1. Open Data Hub Architecture¶
The architecture of the Open Data Hub is depicted in Figure 1.1, which shows its composing elements together with its main goal: To gather data from Data Sources and make them available to Data Consumers, which are usually third-party applications that use those data in any way that they deem useful, including (but not limited to) study the evolution of historical data, or carry out data analysis to produce Statistical Graphics.

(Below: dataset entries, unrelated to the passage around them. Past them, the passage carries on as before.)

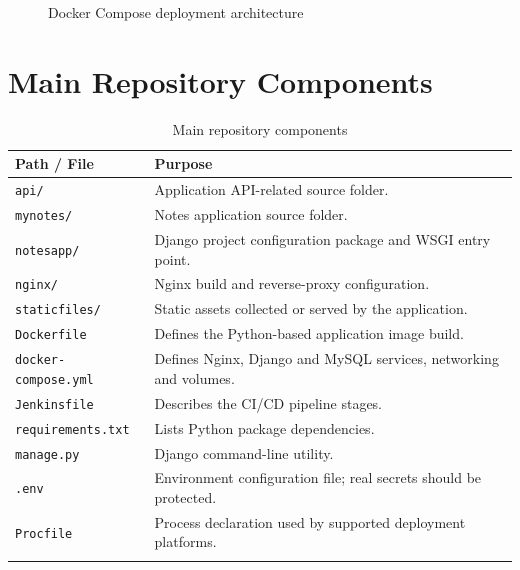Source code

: \documentclass[12pt,a4paper,oneside]{report}
\begin{document}
\begin{figure}[H]
\centering
{}
\caption{Docker Compose deployment architecture}
\label{fig:compose}
\end{figure}

\section{Main Repository Components}
\begin{longtable}{|p{}|p{}|}
\hline
\textbf{Path / File} & \textbf{Purpose}\\ \hline
\texttt{api/} & Application API-related source folder.\\ \hline
\texttt{mynotes/} & Notes application source folder.\\ \hline
\texttt{notesapp/} & Django project configuration package and WSGI entry point.\\ \hline
\texttt{nginx/} & Nginx build and reverse-proxy configuration.\\ \hline
\texttt{staticfiles/} & Static assets collected or served by the application.\\ \hline
\texttt{Dockerfile} & Defines the Python-based application image build.\\ \hline
\texttt{docker-compose.yml} & Defines Nginx, Django and MySQL services, networking and volumes.\\ \hline
\texttt{Jenkinsfile} & Describes the CI/CD pipeline stages.\\ \hline
\texttt{requirements.txt} & Lists Python package dependencies.\\ \hline
\texttt{manage.py} & Django command-line utility.\\ \hline
\texttt{.env} & Environment configuration file; real secrets should be protected.\\ \hline
\texttt{Procfile} & Process declaration used by supported deployment platforms.\\ \hline
\caption{Main repository components}
\label{tab:repo}
\end{longtable}
\end{document}
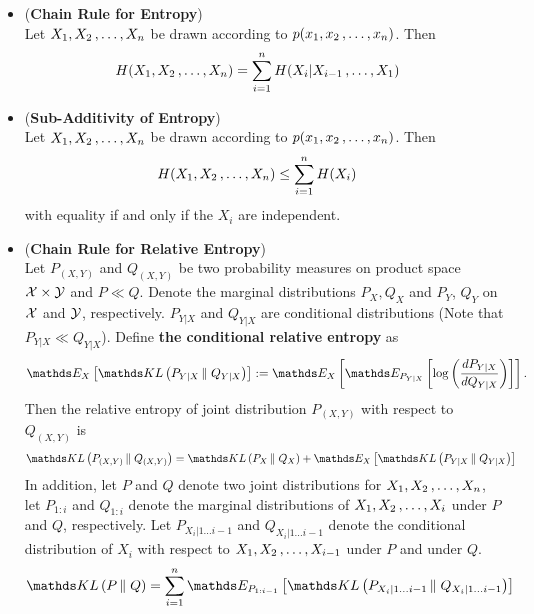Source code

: \documentclass[11pt]{article}
\begin{document}
\begin{itemize}
\item \begin{proposition} (\textbf{Chain Rule for Entropy}) \citep{thomas2006elements}\\
Let $X_1, X_2 \,{,}\ldots{,}\, X_n$ be drawn according to $p(x_1, x_2 \,{,}\ldots{,}\, x_n)$. Then
\begin{align}
H(X_1, X_2 \,{,}\ldots{,}\, X_n) &= \sum_{i=1}^{n}H(X_i | X_{i-1} \,{,}\ldots{,}\, X_1) \label{eqn: chain_rule_entropy}
\end{align}
\end{proposition}

\item \begin{proposition} (\textbf{Sub-Additivity of Entropy}) \citep{thomas2006elements}\\
Let $X_1, X_2 \,{,}\ldots{,}\, X_n$ be drawn according to $p(x_1, x_2 \,{,}\ldots{,}\, x_n)$. Then
\begin{align}
H(X_1, X_2 \,{,}\ldots{,}\, X_n) &\le \sum_{i=1}^{n}H(X_i)  \label{ineqn: sub_additivity_entropy}
\end{align} with equality if and only if the $X_i$ are independent.
\end{proposition}


\item \begin{proposition} (\textbf{Chain Rule for Relative Entropy}) \citep{thomas2006elements}\\
Let $P_{(X, Y)}$ and $Q_{(X, Y)}$ be two probability measures on product space ${\mathcal X} \times {\mathcal Y}$ and $P \ll Q$. Denote the marginal distributions $P_X, Q_X$ and $P_Y$, $Q_Y$ on ${\mathcal X}$ and ${\mathcal Y}$, respectively. $P_{Y|X}$ and $Q_{Y|X}$ are conditional distributions (Note that $P_{Y|X} \ll Q_{Y|X}$).  Define \textbf{the conditional relative entropy} as
\begin{align*}
\E{X}{\kl{P_{Y | X}}{Q_{Y | X}}} := \E{X}{\E{P_{Y|X}}{\log \paren{\frac{dP_{Y| X}}{dQ_{Y | X}}}}}. 
\end{align*} Then the relative entropy of joint distribution $P_{(X, Y)}$ with respect to $Q_{(X, Y)}$ is 
\begin{align}
\kl{P_{(X, Y)}}{Q_{(X, Y)}} &= \kl{P_{X}}{Q_{X}} + \E{X}{\kl{P_{Y | X}}{Q_{Y | X}}} \label{eqn: chain_rule_kl}
\end{align} In addition, let $P$ and $Q$ denote two joint distributions for $X_1, X_2 \,{,}\ldots{,}\, X_n$, let $P_{1:i}$ and $Q_{1:i}$ denote the marginal distributions of $X_1, X_2 \,{,}\ldots{,}\, X_i$ under $P$ and $Q$, respectively. Let $P_{X_i | 1 \ldots i-1}$ and $Q_{X_i | 1 \ldots i-1}$ denote the conditional distribution of $X_i$ with respect to $X_1, X_2 \,{,}\ldots{,}\, X_{i-1}$ under $P$ and under $Q$.
\begin{align}
\kl{P}{Q} &= \sum_{i=1}^{n}\E{P_{1:i-1}}{\kl{P_{X_i | 1 \ldots i-1}}{Q_{X_i | 1 \ldots i-1}}} \label{eqn: chain_rule_kl_k}
\end{align} 
\end{proposition}


\end{itemize}
\end{document}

At the core of the Open Data Hub lays bdp-core, a java application which contains all the business logic and handles all the connections with the underling database using the DAL. The Open Data Hub Core is composed by different modules: A Writer, that receives data from the Data Sources and stores them in the Database using the DAL and a Reader that extracts data form the databases and exposes them to Data Consumers using APIs on REST endpoints.
Communication with the Data Sources is guaranteed by the Data Collectors, which are Java applications built on top of the dc-interface that use a DTO for each different source to correctly import the data. Dual to the dc-interface, the ws-interface allows the export of DTOs to web services, that expose them to Data Consumers.
The bottom part of Figure 1.1 shows the Data Format used in the various steps of the data flow. Since the data are exposed in JSON, it is possible to develop applications in any language that uses them.
Records in the Data Sources can be stored in any format and are converted into JSON as DTOs. They are then transmitted to the Writer, who converts them and stores them in the Database using SQL. To expose data, the Reader queries the DB using SQL, transforms them in JSON’s DTOs to the Web Services who serve the JSON to the Data Consumers.
The Elements of the Open Data Hub in Details¶
As Figure 1.1 shows, the Open Data Hub is composed by a number of elements, described in the remainder of this section in the same order as they appear in the picture.
- Data Providers
A Data Provider is a person, company or public body that supplies to the Open Data Hub some data or dataset, which usually belongs to a single domain. Data are automatically picked up by sensors and stored under the responsibility of the Data Provider in some standard format, like for example CSV or JSON.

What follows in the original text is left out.